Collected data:
= Beginning of Section =
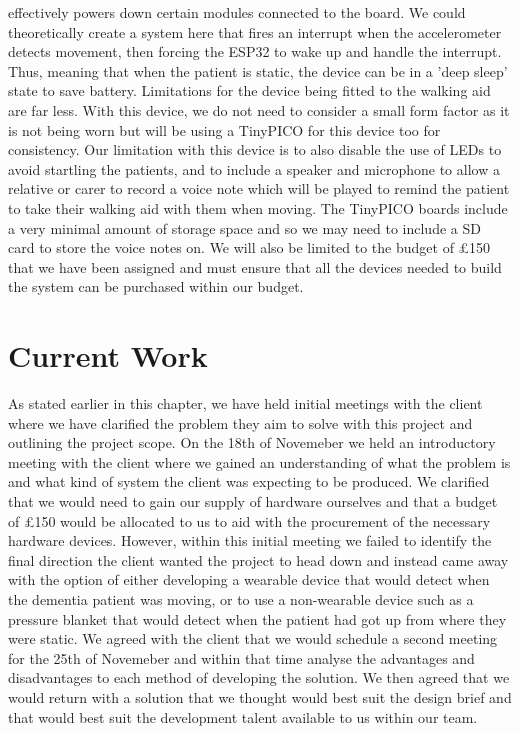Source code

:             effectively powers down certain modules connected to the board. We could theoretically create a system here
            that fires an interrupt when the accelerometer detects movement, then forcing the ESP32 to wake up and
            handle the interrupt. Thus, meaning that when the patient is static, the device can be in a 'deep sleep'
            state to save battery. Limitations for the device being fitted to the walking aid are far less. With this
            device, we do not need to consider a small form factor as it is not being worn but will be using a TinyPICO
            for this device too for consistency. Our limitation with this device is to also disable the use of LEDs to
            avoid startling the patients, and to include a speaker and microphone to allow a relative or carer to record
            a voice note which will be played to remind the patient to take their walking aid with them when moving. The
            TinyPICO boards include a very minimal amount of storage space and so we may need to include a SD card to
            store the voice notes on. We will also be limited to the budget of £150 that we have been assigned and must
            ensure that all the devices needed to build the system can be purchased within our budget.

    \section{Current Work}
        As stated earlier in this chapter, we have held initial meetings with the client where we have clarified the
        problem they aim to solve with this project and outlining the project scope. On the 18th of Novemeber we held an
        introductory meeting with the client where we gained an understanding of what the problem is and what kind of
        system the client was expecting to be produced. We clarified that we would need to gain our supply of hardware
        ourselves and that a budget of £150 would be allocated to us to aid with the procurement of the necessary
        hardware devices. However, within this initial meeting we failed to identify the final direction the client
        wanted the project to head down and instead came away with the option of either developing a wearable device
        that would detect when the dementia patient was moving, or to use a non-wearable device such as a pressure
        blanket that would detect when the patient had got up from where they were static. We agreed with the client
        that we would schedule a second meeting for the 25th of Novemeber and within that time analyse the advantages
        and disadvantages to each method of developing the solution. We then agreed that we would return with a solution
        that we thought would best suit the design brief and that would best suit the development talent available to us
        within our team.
= End of Section =
= Beginning of Section =
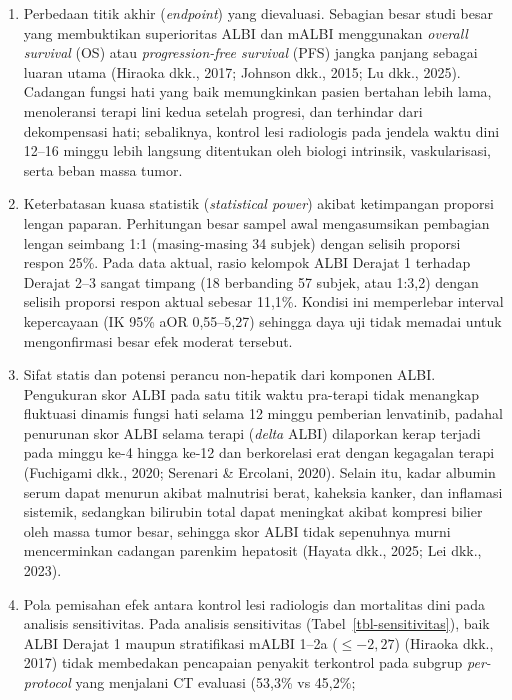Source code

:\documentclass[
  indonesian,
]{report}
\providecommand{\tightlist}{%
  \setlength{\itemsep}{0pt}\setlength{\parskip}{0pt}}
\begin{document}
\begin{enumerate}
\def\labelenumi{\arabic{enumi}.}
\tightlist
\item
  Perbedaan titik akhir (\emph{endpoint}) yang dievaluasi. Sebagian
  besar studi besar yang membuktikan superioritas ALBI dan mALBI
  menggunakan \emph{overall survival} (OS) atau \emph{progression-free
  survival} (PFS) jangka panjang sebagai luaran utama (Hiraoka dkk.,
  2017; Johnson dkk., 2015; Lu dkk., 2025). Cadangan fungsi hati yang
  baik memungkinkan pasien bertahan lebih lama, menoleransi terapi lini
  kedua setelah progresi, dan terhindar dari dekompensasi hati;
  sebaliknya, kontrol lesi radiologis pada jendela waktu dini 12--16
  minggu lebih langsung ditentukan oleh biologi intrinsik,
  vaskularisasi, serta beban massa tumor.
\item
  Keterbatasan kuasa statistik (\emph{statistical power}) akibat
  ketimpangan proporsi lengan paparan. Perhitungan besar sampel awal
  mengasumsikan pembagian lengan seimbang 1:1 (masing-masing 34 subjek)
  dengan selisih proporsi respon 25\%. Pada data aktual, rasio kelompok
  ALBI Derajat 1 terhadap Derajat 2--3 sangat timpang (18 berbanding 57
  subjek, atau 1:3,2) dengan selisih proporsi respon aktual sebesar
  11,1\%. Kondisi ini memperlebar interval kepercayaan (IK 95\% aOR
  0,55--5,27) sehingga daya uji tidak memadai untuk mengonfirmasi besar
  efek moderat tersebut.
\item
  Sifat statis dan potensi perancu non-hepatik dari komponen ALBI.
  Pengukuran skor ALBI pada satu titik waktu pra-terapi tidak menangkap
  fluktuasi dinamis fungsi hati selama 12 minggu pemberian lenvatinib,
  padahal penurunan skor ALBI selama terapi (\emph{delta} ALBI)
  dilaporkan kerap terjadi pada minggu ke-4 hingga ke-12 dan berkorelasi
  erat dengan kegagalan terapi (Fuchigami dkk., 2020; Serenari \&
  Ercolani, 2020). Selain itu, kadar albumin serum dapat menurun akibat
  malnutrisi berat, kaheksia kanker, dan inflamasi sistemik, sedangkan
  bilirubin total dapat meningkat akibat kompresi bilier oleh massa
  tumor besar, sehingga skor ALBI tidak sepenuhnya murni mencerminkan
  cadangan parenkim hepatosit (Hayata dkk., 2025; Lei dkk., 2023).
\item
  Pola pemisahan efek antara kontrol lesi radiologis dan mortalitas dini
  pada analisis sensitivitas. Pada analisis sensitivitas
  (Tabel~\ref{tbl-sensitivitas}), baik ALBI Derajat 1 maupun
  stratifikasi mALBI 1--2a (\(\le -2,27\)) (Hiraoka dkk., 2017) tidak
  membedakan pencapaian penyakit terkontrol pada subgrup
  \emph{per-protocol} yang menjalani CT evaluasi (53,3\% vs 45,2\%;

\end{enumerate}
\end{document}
= End of Section =
= Beginning of Section =
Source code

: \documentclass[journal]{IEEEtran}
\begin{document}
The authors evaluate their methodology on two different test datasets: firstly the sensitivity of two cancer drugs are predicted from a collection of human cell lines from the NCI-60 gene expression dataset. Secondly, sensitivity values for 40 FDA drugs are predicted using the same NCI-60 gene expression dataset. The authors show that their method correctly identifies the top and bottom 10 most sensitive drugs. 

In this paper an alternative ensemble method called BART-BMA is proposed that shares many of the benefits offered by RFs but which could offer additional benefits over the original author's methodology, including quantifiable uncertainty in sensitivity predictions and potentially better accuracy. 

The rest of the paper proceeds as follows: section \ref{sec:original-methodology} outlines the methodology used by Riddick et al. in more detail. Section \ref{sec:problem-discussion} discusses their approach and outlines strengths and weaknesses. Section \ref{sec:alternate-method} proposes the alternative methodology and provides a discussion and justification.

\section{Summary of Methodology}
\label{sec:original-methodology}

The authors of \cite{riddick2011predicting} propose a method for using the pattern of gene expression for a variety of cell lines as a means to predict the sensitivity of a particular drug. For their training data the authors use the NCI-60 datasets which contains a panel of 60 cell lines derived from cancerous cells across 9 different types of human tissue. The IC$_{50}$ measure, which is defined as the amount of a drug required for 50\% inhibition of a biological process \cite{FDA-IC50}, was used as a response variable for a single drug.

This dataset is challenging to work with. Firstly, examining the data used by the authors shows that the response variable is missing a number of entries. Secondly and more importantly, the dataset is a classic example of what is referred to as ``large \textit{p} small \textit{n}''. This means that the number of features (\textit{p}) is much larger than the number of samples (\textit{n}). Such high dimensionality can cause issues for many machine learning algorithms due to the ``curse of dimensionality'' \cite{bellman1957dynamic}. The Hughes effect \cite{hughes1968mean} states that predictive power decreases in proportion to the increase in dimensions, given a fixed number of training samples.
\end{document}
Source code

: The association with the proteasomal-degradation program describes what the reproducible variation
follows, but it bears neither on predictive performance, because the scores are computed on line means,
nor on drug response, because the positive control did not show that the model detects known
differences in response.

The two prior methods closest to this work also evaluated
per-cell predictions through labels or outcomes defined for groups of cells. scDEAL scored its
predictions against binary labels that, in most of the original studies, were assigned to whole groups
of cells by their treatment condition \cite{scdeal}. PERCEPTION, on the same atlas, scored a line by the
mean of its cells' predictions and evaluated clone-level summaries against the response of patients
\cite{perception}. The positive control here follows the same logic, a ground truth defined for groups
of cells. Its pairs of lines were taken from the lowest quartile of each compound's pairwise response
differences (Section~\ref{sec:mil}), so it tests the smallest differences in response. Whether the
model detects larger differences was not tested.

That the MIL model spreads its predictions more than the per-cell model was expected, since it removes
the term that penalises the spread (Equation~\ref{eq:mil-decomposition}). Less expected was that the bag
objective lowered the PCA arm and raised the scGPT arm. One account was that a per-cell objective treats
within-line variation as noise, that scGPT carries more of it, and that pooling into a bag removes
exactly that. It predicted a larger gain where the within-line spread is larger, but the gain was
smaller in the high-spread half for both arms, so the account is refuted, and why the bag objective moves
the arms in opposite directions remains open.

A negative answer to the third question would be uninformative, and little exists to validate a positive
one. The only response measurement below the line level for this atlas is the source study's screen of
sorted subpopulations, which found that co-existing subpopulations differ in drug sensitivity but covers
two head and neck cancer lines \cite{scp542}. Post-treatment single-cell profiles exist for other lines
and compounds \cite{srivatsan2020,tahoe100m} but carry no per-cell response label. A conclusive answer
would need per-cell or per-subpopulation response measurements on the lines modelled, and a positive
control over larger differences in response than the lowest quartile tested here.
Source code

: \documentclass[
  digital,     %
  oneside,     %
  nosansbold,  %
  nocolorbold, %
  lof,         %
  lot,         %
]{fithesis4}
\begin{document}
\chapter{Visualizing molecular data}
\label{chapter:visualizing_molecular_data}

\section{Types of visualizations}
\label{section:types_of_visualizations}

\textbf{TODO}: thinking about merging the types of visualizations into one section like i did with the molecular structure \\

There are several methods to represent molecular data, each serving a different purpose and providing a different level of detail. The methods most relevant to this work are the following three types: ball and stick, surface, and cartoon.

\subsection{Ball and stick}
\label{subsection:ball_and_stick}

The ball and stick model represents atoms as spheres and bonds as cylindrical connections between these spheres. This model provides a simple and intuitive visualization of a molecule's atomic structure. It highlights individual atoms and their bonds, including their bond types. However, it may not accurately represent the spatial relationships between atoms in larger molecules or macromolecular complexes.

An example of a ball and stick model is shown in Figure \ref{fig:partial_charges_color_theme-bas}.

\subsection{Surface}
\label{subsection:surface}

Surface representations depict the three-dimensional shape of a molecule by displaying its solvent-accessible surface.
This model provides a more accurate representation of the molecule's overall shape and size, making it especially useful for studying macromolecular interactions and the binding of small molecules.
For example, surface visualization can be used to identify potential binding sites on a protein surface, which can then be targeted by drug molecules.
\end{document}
= End of Section =
Required work
Determine which lines above include the word "selama", and report those lines in full.

Answer space
  fluktuasi dinamis fungsi hati selama 12 minggu pemberian lenvatinib,
  padahal penurunan skor ALBI selama terapi (\emph{delta} ALBI)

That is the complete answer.